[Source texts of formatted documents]
● ● ●

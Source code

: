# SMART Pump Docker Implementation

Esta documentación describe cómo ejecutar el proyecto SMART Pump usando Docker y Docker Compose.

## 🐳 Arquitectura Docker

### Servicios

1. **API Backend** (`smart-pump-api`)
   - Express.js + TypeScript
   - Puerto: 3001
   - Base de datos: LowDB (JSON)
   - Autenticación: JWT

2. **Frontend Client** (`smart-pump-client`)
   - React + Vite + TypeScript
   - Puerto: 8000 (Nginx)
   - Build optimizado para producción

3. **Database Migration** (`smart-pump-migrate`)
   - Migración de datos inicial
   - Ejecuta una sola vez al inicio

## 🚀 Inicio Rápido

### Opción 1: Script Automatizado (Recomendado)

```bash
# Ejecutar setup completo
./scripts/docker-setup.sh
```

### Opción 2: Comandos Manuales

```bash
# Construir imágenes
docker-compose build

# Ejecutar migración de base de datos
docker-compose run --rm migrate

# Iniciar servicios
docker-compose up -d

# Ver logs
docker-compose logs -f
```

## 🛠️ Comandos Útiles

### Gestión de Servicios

● ● ●

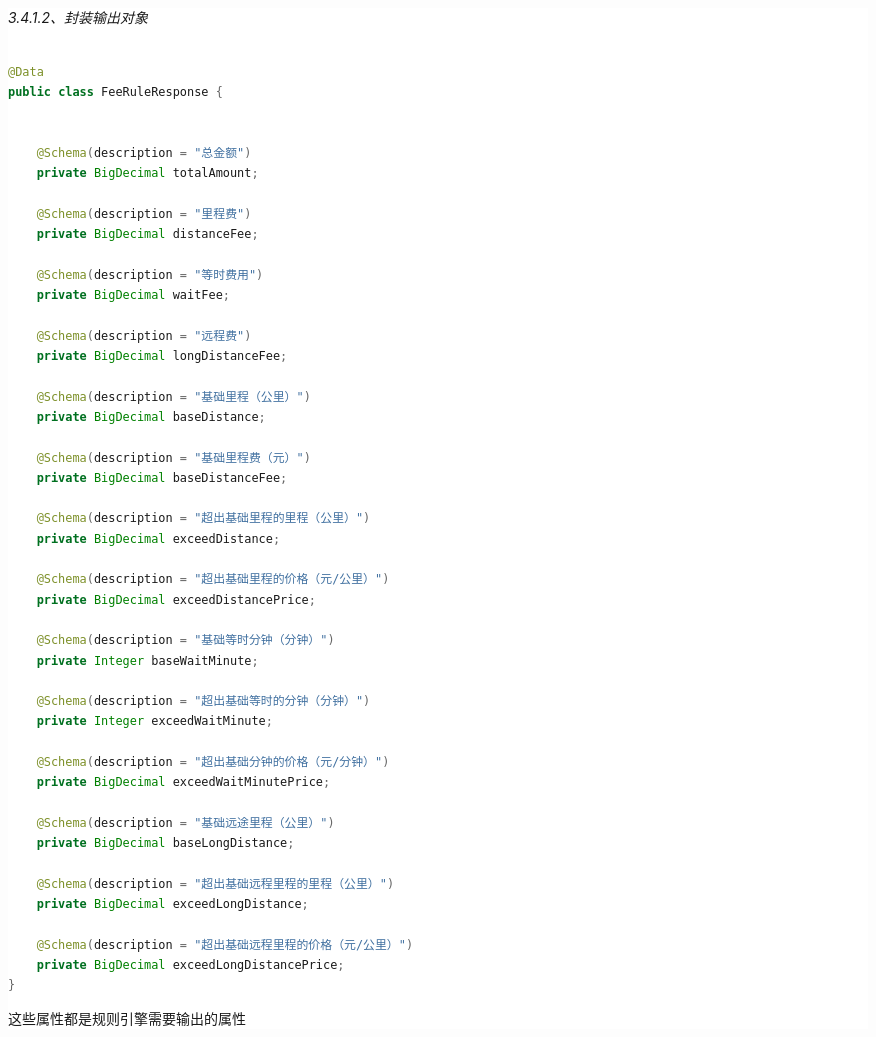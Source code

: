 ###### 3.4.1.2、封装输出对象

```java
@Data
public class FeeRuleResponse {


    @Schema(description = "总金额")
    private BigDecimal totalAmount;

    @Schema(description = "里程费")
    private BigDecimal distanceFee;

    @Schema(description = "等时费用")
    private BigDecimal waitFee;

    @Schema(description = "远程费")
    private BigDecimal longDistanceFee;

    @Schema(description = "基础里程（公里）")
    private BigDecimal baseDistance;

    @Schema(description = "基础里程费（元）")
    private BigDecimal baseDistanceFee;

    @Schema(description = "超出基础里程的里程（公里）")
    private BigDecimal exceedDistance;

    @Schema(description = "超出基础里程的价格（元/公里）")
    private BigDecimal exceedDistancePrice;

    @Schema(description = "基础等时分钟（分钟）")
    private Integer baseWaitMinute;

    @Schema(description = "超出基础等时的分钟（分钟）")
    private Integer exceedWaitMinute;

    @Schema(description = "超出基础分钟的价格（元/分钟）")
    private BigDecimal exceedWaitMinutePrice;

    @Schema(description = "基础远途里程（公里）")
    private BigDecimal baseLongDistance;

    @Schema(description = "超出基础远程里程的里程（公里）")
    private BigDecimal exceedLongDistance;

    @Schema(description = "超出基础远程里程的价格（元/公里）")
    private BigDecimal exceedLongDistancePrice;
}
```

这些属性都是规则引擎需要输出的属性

● ● ●

**ASSIGNMENT:** Taking the line with "- Build optimizado para producción" as the first and the line with "### Gestión de Servicios" as the last, retype that stretch of the data above exactly, with no other lines.

**ANSWER FOR THE TASK:**
   - Build optimizado para producción

3. **Database Migration** (`smart-pump-migrate`)
   - Migración de datos inicial
   - Ejecuta una sola vez al inicio

## 🚀 Inicio Rápido

### Opción 1: Script Automatizado (Recomendado)

```bash
# Ejecutar setup completo
./scripts/docker-setup.sh
```

### Opción 2: Comandos Manuales

```bash
# Construir imágenes
docker-compose build

# Ejecutar migración de base de datos
docker-compose run --rm migrate

# Iniciar servicios
docker-compose up -d

# Ver logs
docker-compose logs -f
```

## 🛠️ Comandos Útiles

### Gestión de Servicios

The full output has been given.